Bacteriophage fd is a class I filamentous virus (others are M13 and f1) that comprises a circular, single-stranded DNA molecule enclosed in a cylindrical protein sheath to form a flexible particle approximately 890 nm long and 7 nm in diameter. The viral DNA contains 6,408 nucleotides incorporating 10 genes, and the protein sheath is composed of about 2,700 major coat protein subunits in a shingled helical array, the symmetry of which is defined by a fivefold rotational axis combined with a twofold screw axis of pitch 3.2 nm. The DNA extends throughout the length of the particle but is not base-paired and has a symmetry different from that of the protein helix. How the DNA is packed remains unclear but the number (2.4) of nucleotides packaged per major coat protein subunit is certainly not integral, in contrast with, say, the packaging of RNA in tobacco mosaic virus. The coat protein subunit is 50 amino-acid residues in length and, in the virus particle, adopts a largely alpha-helical conformation, with the long axis of the helix aligned close to the long axis of the filament.
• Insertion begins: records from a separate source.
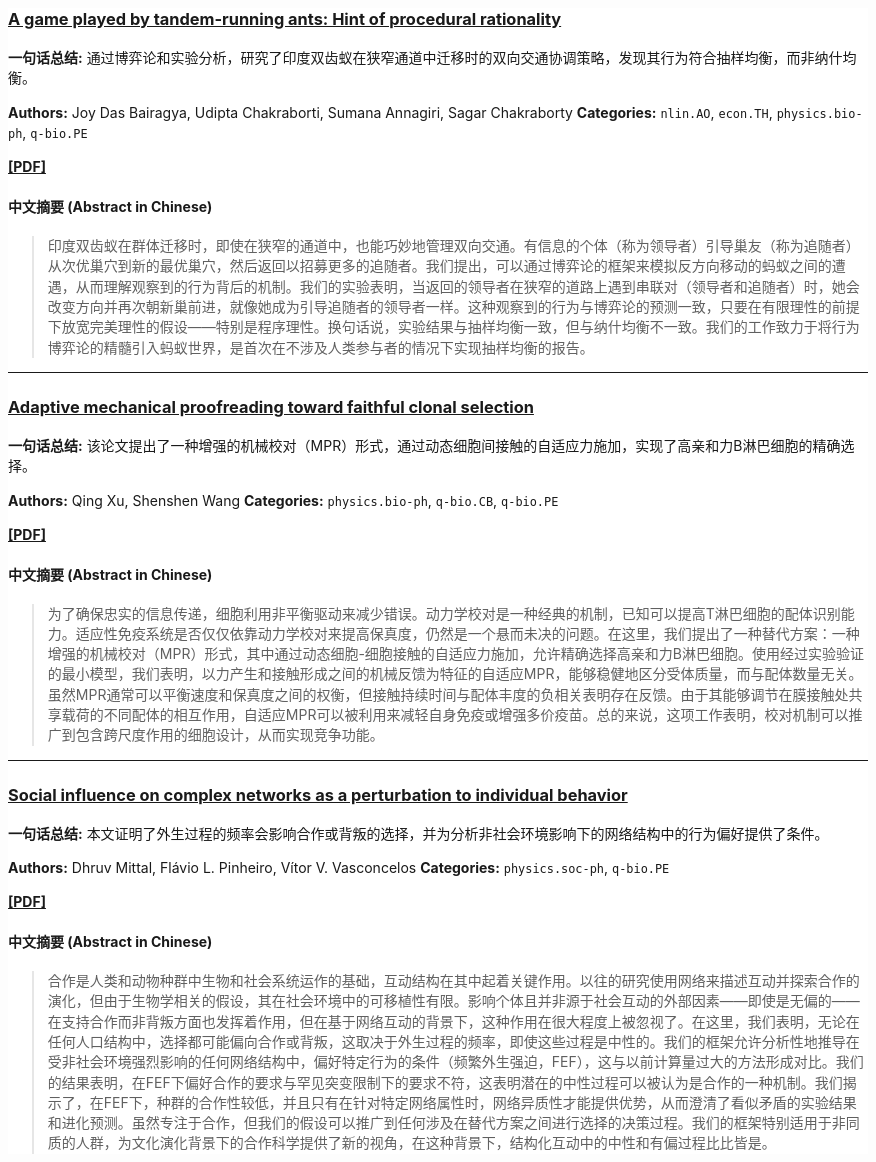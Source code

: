 
### [A game played by tandem-running ants: Hint of procedural rationality](https://arxiv.org/abs/2509.17147)

**一句话总结:** 通过博弈论和实验分析，研究了印度双齿蚁在狭窄通道中迁移时的双向交通协调策略，发现其行为符合抽样均衡，而非纳什均衡。

**Authors:** Joy Das Bairagya, Udipta Chakraborti, Sumana Annagiri, Sagar Chakraborty
**Categories:** `nlin.AO`, `econ.TH`, `physics.bio-ph`, `q-bio.PE`

[**[PDF]**](https://arxiv.org/pdf/2509.17147)

#### 中文摘要 (Abstract in Chinese)

> 印度双齿蚁在群体迁移时，即使在狭窄的通道中，也能巧妙地管理双向交通。有信息的个体（称为领导者）引导巢友（称为追随者）从次优巢穴到新的最优巢穴，然后返回以招募更多的追随者。我们提出，可以通过博弈论的框架来模拟反方向移动的蚂蚁之间的遭遇，从而理解观察到的行为背后的机制。我们的实验表明，当返回的领导者在狭窄的道路上遇到串联对（领导者和追随者）时，她会改变方向并再次朝新巢前进，就像她成为引导追随者的领导者一样。这种观察到的行为与博弈论的预测一致，只要在有限理性的前提下放宽完美理性的假设——特别是程序理性。换句话说，实验结果与抽样均衡一致，但与纳什均衡不一致。我们的工作致力于将行为博弈论的精髓引入蚂蚁世界，是首次在不涉及人类参与者的情况下实现抽样均衡的报告。

---

### [Adaptive mechanical proofreading toward faithful clonal selection](https://arxiv.org/abs/2509.17422)

**一句话总结:** 该论文提出了一种增强的机械校对（MPR）形式，通过动态细胞间接触的自适应力施加，实现了高亲和力B淋巴细胞的精确选择。

**Authors:** Qing Xu, Shenshen Wang
**Categories:** `physics.bio-ph`, `q-bio.CB`, `q-bio.PE`

[**[PDF]**](https://arxiv.org/pdf/2509.17422)

#### 中文摘要 (Abstract in Chinese)

> 为了确保忠实的信息传递，细胞利用非平衡驱动来减少错误。动力学校对是一种经典的机制，已知可以提高T淋巴细胞的配体识别能力。适应性免疫系统是否仅仅依靠动力学校对来提高保真度，仍然是一个悬而未决的问题。在这里，我们提出了一种替代方案：一种增强的机械校对（MPR）形式，其中通过动态细胞-细胞接触的自适应力施加，允许精确选择高亲和力B淋巴细胞。使用经过实验验证的最小模型，我们表明，以力产生和接触形成之间的机械反馈为特征的自适应MPR，能够稳健地区分受体质量，而与配体数量无关。虽然MPR通常可以平衡速度和保真度之间的权衡，但接触持续时间与配体丰度的负相关表明存在反馈。由于其能够调节在膜接触处共享载荷的不同配体的相互作用，自适应MPR可以被利用来减轻自身免疫或增强多价疫苗。总的来说，这项工作表明，校对机制可以推广到包含跨尺度作用的细胞设计，从而实现竞争功能。

---

### [Social influence on complex networks as a perturbation to individual behavior](https://arxiv.org/abs/2509.17948)

**一句话总结:** 本文证明了外生过程的频率会影响合作或背叛的选择，并为分析非社会环境影响下的网络结构中的行为偏好提供了条件。

**Authors:** Dhruv Mittal, Flávio L. Pinheiro, Vítor V. Vasconcelos
**Categories:** `physics.soc-ph`, `q-bio.PE`

[**[PDF]**](https://arxiv.org/pdf/2509.17948)

#### 中文摘要 (Abstract in Chinese)

> 合作是人类和动物种群中生物和社会系统运作的基础，互动结构在其中起着关键作用。以往的研究使用网络来描述互动并探索合作的演化，但由于生物学相关的假设，其在社会环境中的可移植性有限。影响个体且并非源于社会互动的外部因素——即使是无偏的——在支持合作而非背叛方面也发挥着作用，但在基于网络互动的背景下，这种作用在很大程度上被忽视了。在这里，我们表明，无论在任何人口结构中，选择都可能偏向合作或背叛，这取决于外生过程的频率，即使这些过程是中性的。我们的框架允许分析性地推导在受非社会环境强烈影响的任何网络结构中，偏好特定行为的条件（频繁外生强迫，FEF），这与以前计算量过大的方法形成对比。我们的结果表明，在FEF下偏好合作的要求与罕见突变限制下的要求不符，这表明潜在的中性过程可以被认为是合作的一种机制。我们揭示了，在FEF下，种群的合作性较低，并且只有在针对特定网络属性时，网络异质性才能提供优势，从而澄清了看似矛盾的实验结果和进化预测。虽然专注于合作，但我们的假设可以推广到任何涉及在替代方案之间进行选择的决策过程。我们的框架特别适用于非同质的人群，为文化演化背景下的合作科学提供了新的视角，在这种背景下，结构化互动中的中性和有偏过程比比皆是。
This protein is arranged with its negatively charged N-terminal region on the outside of the filament and its positively charged C-terminal region on the inside abutting the DNA. We report here that positive charge on one of the four lysine side chains in the latter region has a direct effect on DNA packaging, because when this charge is absent, elongated particles are produced with lengths that can be correlated with the residual positive charge in the C-terminal region of the coat protein subunit.